Often, this can be derived from some structure in your data. For computer science text, you could use the tag information from StackOverflow and two sentences / questions are related if they share tags. Then you could use triplet loss. Another sample is SPECTER, that uses citation information from publication to train sentence embeddings: https://arxiv.org/abs/2004.07180

khalo-sa commented 4 years ago

Hi, and thanks for the quick reply :) Let me try to see if I understand correctly.

There is also a third option: Extend a well working English model to German using the approach & code described here: https://github.com/UKPLab/sentence-transformers/blob/master/docs/pretrained-models/multilingual-models.md

So the well working English (teacher) model in this scenario is something like a base transformer language model (LM) like "bert-base-uncased", that has been finetuned on English NLI or STS or (NLI and STS) data? I guess this first step is what you report in this paper? Then as a final step, I would train the model on German-English sentence pairs, to extend the English sentence embedding capabilities to German.

Isn't this process exactly what you did to produce the "distiluse-base-multilingual-cased" model, just with more Languages than German?

If I was only interested in German sentence embeddings, couldn't I simply take a pretrained German base transformer LM, and train it solely on the German STS exampes I mentioned before?

In order to improve the performance for your use case, I would try to improve the quality on your domain

Let me shed some light on the data I'm working with. The challenge is to match user questions to already existing, publicly available FAQ questions.

For that, you would need some large scale dataset from which you can infer if two sentences are similar or not.

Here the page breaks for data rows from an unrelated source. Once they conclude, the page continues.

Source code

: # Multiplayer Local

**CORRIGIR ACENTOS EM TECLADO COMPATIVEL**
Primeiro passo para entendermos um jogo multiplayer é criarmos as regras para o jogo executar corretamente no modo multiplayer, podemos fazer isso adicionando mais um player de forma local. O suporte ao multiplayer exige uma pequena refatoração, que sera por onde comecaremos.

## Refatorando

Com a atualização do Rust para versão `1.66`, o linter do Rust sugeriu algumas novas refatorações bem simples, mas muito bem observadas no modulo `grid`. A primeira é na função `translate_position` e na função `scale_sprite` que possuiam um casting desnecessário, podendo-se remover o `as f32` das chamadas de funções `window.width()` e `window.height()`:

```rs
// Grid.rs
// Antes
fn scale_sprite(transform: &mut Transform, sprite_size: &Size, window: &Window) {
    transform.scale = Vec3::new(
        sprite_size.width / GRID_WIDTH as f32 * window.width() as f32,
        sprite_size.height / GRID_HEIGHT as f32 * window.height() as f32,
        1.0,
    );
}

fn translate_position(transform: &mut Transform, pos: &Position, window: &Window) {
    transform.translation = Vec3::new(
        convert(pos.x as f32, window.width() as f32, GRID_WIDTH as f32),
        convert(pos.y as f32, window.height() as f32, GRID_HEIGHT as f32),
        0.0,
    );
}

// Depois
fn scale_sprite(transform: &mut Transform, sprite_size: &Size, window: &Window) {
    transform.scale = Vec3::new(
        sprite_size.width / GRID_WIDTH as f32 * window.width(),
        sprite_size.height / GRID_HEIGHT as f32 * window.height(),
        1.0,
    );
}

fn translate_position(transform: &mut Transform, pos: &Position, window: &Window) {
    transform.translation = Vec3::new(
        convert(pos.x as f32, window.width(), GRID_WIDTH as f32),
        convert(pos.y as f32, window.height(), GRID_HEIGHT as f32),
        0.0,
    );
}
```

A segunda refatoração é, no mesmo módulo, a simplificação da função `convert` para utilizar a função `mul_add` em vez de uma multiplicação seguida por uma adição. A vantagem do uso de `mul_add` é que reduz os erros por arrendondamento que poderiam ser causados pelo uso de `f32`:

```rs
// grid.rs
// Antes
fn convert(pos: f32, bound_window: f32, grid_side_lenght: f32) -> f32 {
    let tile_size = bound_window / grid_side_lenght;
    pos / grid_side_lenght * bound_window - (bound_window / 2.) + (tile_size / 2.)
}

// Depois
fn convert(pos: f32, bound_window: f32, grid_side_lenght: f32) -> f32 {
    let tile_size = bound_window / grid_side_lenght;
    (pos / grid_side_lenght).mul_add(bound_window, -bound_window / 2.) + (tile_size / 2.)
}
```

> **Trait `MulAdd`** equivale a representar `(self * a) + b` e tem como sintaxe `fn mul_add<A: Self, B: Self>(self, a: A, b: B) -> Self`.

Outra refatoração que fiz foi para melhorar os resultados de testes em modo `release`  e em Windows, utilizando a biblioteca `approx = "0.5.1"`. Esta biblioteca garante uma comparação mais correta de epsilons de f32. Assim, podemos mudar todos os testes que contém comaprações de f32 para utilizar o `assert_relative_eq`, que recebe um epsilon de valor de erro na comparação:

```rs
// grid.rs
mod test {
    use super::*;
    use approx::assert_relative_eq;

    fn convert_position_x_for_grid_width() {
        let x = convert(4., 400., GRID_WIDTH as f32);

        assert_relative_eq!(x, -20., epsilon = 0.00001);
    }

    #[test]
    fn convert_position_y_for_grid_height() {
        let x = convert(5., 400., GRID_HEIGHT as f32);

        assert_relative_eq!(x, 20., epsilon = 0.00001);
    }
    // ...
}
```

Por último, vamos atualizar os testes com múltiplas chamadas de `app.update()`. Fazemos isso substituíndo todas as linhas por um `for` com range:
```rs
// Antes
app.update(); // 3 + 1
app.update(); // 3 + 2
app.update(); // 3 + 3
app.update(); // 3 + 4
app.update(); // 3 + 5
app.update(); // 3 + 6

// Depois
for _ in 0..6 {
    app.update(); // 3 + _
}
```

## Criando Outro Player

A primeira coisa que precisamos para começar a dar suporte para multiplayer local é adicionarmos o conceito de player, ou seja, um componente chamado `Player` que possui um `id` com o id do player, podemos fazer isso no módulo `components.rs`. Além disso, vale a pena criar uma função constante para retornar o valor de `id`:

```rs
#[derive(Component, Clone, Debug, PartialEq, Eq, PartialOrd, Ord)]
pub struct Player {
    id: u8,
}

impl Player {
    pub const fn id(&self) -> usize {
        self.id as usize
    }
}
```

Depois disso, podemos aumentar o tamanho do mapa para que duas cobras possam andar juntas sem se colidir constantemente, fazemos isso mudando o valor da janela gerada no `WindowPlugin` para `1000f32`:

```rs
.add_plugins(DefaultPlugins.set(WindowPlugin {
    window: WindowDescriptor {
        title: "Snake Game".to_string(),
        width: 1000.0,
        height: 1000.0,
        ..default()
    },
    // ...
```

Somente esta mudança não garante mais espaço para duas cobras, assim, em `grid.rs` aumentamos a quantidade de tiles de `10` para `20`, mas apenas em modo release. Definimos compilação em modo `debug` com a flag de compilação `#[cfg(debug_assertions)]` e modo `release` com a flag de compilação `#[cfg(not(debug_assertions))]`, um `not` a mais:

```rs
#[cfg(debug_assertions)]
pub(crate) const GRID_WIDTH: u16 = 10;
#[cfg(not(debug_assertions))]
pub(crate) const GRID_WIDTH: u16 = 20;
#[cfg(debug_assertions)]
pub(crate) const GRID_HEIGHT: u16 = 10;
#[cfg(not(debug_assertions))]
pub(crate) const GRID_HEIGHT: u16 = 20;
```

I was afraid that this would be necessary, simply because I feel that I won't find such data. But I'm not completly sure which type of dataset you are thinking of. Do you mean a big number (> 10k?) of German-German sentence pairs from my domain, each labelled with a similarity score? Is it enough to have a discrete similarity measure (similar/dissimilar)?

edit

I think I have to correct what I said about the supposedly German STS dataset. I think it is actually just a paraphrase dataset, meaning that each of the sentence pairs is considered "similar", but not to which degree. I assume that this makes it unusable as training data for a sentence transformer, right?

nreimers commented 4 years ago

Regarding your edit: You could use triplet loss for that with a random negative example.

Yes, you can of course only train on German data. But I am not sure if STS data would be that helpful for your task.

Often, the STS data only covers rather generic sentences, e.g., "A man play with a ball". They seldom have really specific sentences in it. A sentence embedding model on this data can of course not learn how these more specific terms are related to each other. It has never seen them during training.

But these specific terms are often quite important for finding similar sentences. Having domain specific labeled data would be needed to learn the relations for these specific terms. Sadly I cannot say how much data you would need, but I think 1000+ pairs would be needed.

Similar / Dissimilar as labels would be sufficient, with that, you could train the model.